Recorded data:

# # # #

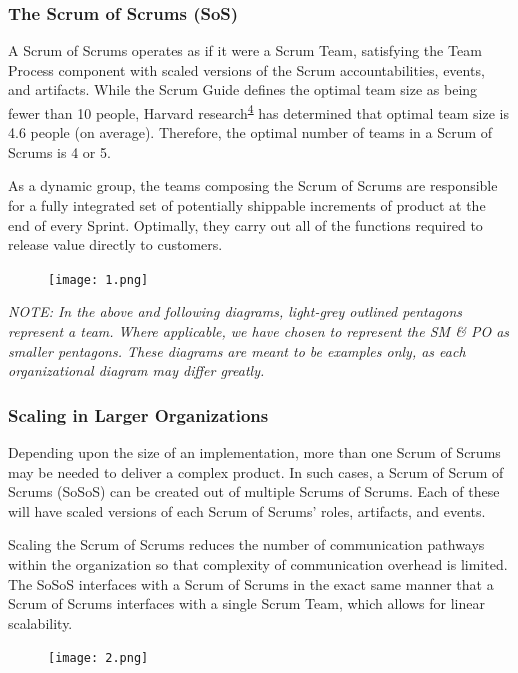 \documentclass[12pt,a4paper,parskip=full]{scrartcl}
\begin{document}
\subsubsection{The Scrum of Scrums (SoS)}\label{the-scrum-of-scrums}

A Scrum of Scrums operates as if it were a Scrum Team, satisfying the Team Process component with scaled versions of the Scrum accountabilities, events, and artifacts. While the Scrum Guide defines the optimal team size as being fewer than 10 people, Harvard research\textsuperscript{\hyperref[citation4]{4}}  has determined that optimal team size is 4.6 people (on average). Therefore, the optimal number of teams in a Scrum of Scrums is 4 or 5.

As a dynamic group, the teams composing the Scrum of Scrums are responsible for a fully integrated set of potentially shippable increments of product at the end of every Sprint. Optimally, they carry out all of the functions required to release value directly to customers.


\begin{figure}[H]
    \centering
    \texttt{[image: 1.png]}
\end{figure}


\emph{
 NOTE: In the above and following diagrams, light-grey outlined pentagons represent a team. Where applicable, we have chosen to represent the SM \& PO as smaller pentagons. These diagrams are meant to be examples only, as each organizational diagram may differ greatly.}

\subsubsection{Scaling in Larger
Organizations}\label{scaling-in-larger-organizations}

Depending upon the size of an implementation, more than one Scrum of
Scrums may be needed to deliver a complex product. In such cases, a
Scrum of Scrum of Scrums (SoSoS) can be created out of multiple Scrums
of Scrums. Each of these will have scaled versions of each Scrum of
Scrums' roles, artifacts, and events.

Scaling the Scrum of Scrums reduces the number of communication pathways
within the organization so that complexity of communication overhead is
limited. The SoSoS interfaces with a Scrum of Scrums in the exact same
manner that a Scrum of Scrums interfaces with a single Scrum Team, which
allows for linear scalability.

\begin{figure}[H]
    \centering
    \texttt{[image: 2.png]}
  
\end{figure}
\end{document}
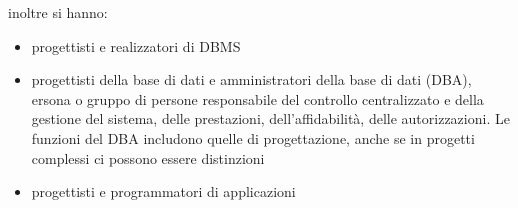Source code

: \documentclass[a4paper,12pt, oneside]{book}
\begin{document}
inoltre si hanno:
\begin{itemize}
\item progettisti e realizzatori di DBMS
\item progettisti della base di dati e
amministratori della base di dati (DBA), ersona o gruppo di persone
responsabile del controllo centralizzato
e della gestione del sistema, delle
prestazioni, dell'affidabilità, delle
autorizzazioni. Le funzioni del DBA includono quelle di
progettazione, anche se in progetti
complessi ci possono essere distinzioni
\item progettisti e programmatori di applicazioni
\end{itemize}
\end{document}
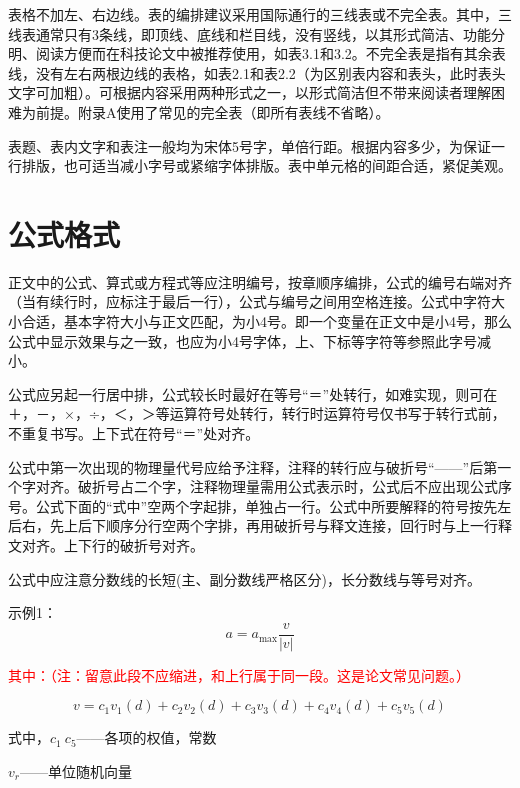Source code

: 表格不加左、右边线。表的编排建议采用国际通行的三线表或不完全表。其中，三线表通常只有3条线，即顶线、底线和栏目线，没有竖线，以其形式简洁、功能分明、阅读方便而在科技论文中被推荐使用，如表3.1和3.2。不完全表是指有其余表线，没有左右两根边线的表格，如表2.1和表2.2（为区别表内容和表头，此时表头文字可加粗）。可根据内容采用两种形式之一，以形式简洁但不带来阅读者理解困难为前提。附录A使用了常见的完全表（即所有表线不省略）。

表题、表内文字和表注一般均为宋体5号字，单倍行距。根据内容多少，为保证一行排版，也可适当减小字号或紧缩字体排版。表中单元格的间距合适，紧促美观。

\section{公式格式}
正文中的公式、算式或方程式等应注明编号，按章顺序编排，公式的编号右端对齐（当有续行时，应标注于最后一行），公式与编号之间用空格连接。公式中字符大小合适，基本字符大小与正文匹配，为小4号。即一个变量在正文中是小4号，那么公式中显示效果与之一致，也应为小4号字体，上、下标等字符等参照此字号减小。

公式应另起一行居中排，公式较长时最好在等号“＝”处转行，如难实现，则可在＋，－，×，÷，＜，＞等运算符号处转行，转行时运算符号仅书写于转行式前，不重复书写。上下式在符号“＝”处对齐。

公式中第一次出现的物理量代号应给予注释，注释的转行应与破折号“——”后第一个字对齐。破折号占二个字，注释物理量需用公式表示时，公式后不应出现公式序号。公式下面的“式中”空两个字起排，单独占一行。公式中所要解释的符号按先左后右，先上后下顺序分行空两个字排，再用破折号与释文连接，回行时与上一行释文对齐。上下行的破折号对齐。

公式中应注意分数线的长短(主、副分数线严格区分)，长分数线与等号对齐。


示例1：
\begin{equation}
    \label{equ:3.1}
    a = {a_{\max }}\frac{v}{{\left| v \right|}} %
\end{equation}

\textcolor{red}{其中：（注：留意此段不应缩进，和上行属于同一段。这是论文常见问题。）}

\begin{equation}
v = {c_1}{v_1}(d) + {c_2}{v_2}(d) + {c_3}{v_3}(d) + {c_4}{v_4}(d) + {c_5}{v_5}(d) \label{gongshi3.2}
\end{equation}

式中，$ c_{1}~c_{5}$——各项的权值，常数

     \hspace*{1.1cm}  ${v_r}$——单位随机向量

# # # #

▶ **BRIEF**
Lines in the records above that carry the word "texttt" are to be located and copied.

▶ **FINISHED EXERCISE**
    \texttt{[image: 1.png]}
    \texttt{[image: 2.png]}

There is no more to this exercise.